January 6, 2017 12:03 pm

Each January, millions of people take the pledge to abstain from alcohol and go ‘dry’ during January. Going dry for January can have many benefits and allows us to ditch the hangover, lose some weight and save some money in the process.

It is no secret that drinking to excess puts the body under severe strain and can lead to serious health complications, but did you know how much your eyes could be at risk?

Before you start to panic, please remember that drinking in moderation is unlikely to harm your eye health, but long term abuse or short term binge drinking can damage your optic nerves. The optic nerves are used to carry visual information from the eyes to the brain. Toxic Amblyopia is a term used to describe damage to the optic nerve caused by under-nutrition or exposure to a substance harmful to the optic nerve such as alcohol.

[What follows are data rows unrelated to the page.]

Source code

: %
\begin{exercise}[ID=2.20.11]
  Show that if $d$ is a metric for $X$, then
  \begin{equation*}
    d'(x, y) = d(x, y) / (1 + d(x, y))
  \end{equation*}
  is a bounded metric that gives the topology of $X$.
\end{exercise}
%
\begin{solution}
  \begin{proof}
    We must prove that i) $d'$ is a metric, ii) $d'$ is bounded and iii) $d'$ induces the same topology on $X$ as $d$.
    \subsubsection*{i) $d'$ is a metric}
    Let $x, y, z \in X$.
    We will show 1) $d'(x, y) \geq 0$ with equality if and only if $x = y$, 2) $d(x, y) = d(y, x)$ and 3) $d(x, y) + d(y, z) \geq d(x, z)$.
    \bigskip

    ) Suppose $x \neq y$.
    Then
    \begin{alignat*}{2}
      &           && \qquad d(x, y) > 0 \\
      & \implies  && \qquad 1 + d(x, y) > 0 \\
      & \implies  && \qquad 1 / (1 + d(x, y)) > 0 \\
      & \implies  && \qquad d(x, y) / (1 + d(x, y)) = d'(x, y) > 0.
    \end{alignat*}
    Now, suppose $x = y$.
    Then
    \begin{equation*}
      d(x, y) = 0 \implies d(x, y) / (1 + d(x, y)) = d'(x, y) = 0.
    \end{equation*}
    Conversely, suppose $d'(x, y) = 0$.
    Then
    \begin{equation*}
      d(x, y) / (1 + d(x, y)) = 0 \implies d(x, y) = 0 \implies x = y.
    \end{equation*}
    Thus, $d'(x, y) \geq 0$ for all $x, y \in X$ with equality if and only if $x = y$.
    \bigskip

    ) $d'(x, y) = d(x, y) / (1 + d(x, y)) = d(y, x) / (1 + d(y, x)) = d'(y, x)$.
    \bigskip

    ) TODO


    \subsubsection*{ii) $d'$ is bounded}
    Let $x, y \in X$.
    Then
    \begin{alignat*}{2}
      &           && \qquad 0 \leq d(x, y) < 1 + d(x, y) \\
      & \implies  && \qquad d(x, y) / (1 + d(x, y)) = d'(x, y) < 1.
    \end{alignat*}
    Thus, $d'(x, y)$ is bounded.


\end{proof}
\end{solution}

Although it may affect your vision temporarily and can lead to blurred vision or momentary dizziness, drinking in moderation should not have any long term lasting effects on your eyesight. These symptoms generally disappear when you sober up.

Abusing alcohol can put you at a higher risk of developing eye conditions that can permanently damage your vision. It is for this reason that heavy drinkers are more likely to develop some degree of declining eyesight than those who drink in moderation.

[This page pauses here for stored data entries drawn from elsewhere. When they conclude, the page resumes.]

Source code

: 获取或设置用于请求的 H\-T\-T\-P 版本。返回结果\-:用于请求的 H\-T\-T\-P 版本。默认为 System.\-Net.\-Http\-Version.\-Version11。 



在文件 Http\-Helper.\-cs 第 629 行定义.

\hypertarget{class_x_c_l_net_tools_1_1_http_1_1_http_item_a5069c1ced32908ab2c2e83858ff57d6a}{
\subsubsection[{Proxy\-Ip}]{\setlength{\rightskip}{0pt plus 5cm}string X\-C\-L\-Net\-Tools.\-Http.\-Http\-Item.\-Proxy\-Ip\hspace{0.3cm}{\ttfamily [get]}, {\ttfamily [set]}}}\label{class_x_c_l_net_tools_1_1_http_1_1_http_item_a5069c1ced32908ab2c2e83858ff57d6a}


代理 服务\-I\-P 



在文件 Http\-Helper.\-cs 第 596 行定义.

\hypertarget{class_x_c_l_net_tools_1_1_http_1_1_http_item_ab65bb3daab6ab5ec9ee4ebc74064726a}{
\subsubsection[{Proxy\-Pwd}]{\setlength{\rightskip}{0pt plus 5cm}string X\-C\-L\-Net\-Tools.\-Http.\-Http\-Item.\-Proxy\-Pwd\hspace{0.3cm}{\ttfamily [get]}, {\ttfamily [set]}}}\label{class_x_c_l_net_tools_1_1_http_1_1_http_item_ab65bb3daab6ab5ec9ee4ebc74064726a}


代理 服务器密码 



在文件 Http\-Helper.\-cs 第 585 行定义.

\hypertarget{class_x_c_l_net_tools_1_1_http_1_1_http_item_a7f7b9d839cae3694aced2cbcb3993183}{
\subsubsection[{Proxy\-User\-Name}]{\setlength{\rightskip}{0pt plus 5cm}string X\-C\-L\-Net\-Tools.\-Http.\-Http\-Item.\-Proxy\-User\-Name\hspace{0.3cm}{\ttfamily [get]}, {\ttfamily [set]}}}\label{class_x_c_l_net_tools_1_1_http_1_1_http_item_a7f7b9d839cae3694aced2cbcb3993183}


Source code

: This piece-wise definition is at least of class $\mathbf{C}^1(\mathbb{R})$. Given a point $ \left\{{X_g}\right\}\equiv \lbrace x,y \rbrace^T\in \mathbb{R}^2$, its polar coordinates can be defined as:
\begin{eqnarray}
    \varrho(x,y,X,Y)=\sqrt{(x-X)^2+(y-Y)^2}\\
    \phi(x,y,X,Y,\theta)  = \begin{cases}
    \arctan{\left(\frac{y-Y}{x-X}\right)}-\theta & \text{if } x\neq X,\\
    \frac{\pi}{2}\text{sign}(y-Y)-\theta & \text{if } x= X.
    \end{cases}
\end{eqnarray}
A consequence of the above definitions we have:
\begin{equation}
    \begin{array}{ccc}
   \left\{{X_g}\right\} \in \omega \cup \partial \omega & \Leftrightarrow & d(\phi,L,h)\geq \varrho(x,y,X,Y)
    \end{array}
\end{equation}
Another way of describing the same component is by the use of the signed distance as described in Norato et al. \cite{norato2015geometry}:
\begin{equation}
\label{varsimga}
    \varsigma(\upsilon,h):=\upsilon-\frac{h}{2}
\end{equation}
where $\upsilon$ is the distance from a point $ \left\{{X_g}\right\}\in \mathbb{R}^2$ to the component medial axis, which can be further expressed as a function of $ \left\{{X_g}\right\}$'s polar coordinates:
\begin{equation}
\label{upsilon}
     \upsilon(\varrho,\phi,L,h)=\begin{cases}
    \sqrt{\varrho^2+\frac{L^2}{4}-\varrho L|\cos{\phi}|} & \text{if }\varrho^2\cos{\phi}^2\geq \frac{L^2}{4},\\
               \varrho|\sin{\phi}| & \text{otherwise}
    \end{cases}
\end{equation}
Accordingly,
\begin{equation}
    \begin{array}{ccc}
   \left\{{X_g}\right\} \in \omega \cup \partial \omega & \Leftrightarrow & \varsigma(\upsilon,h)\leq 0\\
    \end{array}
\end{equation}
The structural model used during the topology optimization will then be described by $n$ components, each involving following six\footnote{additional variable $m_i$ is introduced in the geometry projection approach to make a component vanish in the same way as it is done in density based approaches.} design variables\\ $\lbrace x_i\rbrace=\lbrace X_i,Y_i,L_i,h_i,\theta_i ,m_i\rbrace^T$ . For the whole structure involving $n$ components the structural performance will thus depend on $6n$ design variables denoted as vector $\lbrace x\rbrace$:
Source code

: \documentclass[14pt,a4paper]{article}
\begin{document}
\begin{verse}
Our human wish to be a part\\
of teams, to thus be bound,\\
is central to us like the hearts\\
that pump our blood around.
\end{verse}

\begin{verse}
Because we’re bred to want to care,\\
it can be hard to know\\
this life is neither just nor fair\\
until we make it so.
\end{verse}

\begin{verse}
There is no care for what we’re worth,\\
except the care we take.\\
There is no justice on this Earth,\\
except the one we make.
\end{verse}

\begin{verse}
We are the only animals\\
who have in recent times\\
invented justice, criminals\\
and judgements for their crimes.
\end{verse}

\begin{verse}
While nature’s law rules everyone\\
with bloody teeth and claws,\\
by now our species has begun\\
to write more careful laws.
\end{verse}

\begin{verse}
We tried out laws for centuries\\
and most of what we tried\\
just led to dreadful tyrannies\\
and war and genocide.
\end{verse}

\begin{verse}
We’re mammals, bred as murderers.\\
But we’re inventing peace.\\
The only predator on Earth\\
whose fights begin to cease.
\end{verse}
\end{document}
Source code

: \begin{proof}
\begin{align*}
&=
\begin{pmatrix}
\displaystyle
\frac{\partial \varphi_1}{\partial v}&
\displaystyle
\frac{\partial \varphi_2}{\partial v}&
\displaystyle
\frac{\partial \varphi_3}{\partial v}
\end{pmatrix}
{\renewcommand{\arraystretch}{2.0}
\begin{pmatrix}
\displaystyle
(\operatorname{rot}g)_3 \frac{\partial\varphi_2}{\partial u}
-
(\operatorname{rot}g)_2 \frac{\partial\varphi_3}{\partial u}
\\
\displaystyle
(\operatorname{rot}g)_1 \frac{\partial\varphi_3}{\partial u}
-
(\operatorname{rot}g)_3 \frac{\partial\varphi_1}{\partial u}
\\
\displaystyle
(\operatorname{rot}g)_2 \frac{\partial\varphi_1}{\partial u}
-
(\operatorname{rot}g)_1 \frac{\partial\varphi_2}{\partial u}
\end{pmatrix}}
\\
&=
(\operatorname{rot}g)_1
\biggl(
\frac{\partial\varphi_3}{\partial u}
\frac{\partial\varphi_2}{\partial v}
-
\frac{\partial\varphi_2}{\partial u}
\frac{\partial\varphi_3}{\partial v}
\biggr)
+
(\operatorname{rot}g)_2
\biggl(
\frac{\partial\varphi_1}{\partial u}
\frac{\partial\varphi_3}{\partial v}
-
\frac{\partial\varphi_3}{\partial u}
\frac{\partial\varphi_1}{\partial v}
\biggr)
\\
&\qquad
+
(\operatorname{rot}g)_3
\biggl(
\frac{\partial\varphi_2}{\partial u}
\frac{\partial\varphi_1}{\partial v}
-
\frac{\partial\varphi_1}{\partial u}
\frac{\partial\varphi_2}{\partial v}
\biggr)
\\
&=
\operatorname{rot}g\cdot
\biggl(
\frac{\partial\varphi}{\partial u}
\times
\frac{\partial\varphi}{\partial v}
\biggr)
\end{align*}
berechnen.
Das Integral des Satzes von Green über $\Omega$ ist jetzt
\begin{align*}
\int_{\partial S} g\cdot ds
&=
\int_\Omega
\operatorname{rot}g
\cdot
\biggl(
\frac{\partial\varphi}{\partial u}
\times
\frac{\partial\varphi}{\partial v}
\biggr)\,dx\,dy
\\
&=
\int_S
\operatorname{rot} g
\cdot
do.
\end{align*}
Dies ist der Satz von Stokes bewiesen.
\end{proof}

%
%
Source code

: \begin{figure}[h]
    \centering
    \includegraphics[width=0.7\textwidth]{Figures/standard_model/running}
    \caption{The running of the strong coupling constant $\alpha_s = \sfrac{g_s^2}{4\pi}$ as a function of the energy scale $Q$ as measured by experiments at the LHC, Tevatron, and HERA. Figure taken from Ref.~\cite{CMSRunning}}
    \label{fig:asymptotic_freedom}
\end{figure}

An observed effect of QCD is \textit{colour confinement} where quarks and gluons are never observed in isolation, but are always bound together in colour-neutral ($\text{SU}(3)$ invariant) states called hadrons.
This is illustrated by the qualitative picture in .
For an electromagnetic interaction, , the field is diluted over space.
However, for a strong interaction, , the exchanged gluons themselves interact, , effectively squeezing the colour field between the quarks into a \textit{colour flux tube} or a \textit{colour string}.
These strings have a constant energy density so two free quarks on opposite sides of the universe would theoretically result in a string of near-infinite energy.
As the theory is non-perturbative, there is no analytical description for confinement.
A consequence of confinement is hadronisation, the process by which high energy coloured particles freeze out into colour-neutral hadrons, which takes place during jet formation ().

Alcohol slows the communication between the brains neurotransmitters making it harder for information to pass between the brain and the body. Over time, this can weaken eye muscle co-ordination, causing double or distorted vision.

Other effects of alcohol consumption include bloodshot eyes caused by swollen blood vessels, ‘Myokmia’ (or the twitching of the eyelid) and an increased sensitivity to light due to migraines. Excessive drinking is also known to improve your ability to see contrasting colours or different shades by slowing down the reaction time of your pupils.

To minimise health risks caused by alcohol consumption, ‘Drink Aware’ recommend that men and women do not drink more than 14 units per week. This equates to:

  • 6 medium glasses of wine (12%)
  • 6 pints of mid-strength lager, ale or cider (4%)
  • 14 small servings of high-strength spirits (40%)

Cutting down on your alcohol intake offers many immediate benefits including:

  • Increased energy levels
  • Deeper and longer sleep
  • Improved mental health
  • Healthier appearance
  • More (hangover) free time
  • More money to spend

Going dry for January is a fantastic way to start the New Year, but if you want to make some major long-term changes to your health and well-being it is important to keep a close eye on your alcohol consumption throughout the other 11 months of the year. If you’ve decided to do Dry January for 2017, good luck for the month ahead!